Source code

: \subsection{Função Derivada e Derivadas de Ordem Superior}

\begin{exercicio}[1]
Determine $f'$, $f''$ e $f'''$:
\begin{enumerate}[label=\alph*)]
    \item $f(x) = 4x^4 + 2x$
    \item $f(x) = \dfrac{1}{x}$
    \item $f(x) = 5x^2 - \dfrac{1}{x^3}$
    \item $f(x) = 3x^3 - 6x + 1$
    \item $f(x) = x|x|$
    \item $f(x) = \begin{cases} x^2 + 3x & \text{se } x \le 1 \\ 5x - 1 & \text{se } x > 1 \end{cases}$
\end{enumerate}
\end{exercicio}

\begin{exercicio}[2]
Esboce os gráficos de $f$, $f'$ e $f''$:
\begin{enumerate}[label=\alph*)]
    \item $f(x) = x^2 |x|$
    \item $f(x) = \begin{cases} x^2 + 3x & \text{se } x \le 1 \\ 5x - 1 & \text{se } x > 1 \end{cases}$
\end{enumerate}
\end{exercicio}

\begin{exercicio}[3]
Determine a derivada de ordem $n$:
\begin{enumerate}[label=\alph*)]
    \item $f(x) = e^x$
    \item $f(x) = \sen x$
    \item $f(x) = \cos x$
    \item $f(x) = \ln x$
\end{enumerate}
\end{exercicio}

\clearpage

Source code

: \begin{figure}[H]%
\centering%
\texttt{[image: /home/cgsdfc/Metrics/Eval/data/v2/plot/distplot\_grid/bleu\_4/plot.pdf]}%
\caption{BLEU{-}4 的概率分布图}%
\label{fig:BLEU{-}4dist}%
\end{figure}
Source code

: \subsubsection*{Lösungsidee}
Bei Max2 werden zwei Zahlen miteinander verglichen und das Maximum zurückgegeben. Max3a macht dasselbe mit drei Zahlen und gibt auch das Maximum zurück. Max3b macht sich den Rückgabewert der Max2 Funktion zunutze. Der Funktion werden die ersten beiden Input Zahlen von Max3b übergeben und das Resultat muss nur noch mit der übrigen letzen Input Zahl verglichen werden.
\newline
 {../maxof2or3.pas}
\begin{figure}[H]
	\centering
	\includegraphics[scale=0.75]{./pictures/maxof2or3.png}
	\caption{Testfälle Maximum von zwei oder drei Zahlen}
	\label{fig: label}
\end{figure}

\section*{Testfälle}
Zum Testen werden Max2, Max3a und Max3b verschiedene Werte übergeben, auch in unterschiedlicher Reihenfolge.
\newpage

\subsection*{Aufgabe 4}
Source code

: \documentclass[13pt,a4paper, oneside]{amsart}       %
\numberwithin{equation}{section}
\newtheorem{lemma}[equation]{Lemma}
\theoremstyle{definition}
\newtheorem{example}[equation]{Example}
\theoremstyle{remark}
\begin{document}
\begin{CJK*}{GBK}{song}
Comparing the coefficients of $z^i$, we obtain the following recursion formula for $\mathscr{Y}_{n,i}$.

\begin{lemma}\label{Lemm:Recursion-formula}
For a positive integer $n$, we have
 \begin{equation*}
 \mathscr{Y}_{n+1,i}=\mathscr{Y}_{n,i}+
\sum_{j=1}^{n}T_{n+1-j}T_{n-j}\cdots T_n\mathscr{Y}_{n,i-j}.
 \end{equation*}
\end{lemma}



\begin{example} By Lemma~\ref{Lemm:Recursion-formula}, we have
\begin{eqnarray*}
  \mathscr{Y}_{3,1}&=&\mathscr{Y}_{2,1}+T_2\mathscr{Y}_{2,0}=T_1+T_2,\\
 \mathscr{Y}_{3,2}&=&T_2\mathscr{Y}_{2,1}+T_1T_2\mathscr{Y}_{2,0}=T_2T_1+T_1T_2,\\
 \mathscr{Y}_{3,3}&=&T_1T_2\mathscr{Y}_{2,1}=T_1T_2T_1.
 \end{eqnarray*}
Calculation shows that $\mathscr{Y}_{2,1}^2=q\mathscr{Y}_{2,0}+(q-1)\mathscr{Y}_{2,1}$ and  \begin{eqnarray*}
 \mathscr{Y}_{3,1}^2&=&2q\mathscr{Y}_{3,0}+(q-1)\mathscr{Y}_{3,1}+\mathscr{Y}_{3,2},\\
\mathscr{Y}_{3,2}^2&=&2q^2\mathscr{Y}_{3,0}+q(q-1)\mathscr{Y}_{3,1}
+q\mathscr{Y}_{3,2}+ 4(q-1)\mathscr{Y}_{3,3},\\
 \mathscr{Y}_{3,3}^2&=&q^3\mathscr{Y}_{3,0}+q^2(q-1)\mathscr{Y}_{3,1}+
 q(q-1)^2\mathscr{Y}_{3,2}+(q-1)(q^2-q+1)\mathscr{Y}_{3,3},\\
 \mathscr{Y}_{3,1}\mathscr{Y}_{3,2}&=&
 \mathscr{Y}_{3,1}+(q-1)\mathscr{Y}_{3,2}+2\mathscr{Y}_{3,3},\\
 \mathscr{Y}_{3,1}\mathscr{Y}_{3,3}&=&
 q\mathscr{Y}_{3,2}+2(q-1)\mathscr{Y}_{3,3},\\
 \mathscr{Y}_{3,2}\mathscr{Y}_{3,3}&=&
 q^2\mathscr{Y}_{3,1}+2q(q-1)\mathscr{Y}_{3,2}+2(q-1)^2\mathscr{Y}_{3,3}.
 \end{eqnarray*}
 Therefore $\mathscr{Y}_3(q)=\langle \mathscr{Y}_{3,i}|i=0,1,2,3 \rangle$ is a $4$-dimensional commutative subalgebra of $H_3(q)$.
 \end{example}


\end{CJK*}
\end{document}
⁂
Copy every line of the listing containing the string "formula".

Comparing the coefficients of $z^i$, we obtain the following recursion formula for $\mathscr{Y}_{n,i}$.
\begin{lemma}\label{Lemm:Recursion-formula}
\begin{example} By Lemma~\ref{Lemm:Recursion-formula}, we have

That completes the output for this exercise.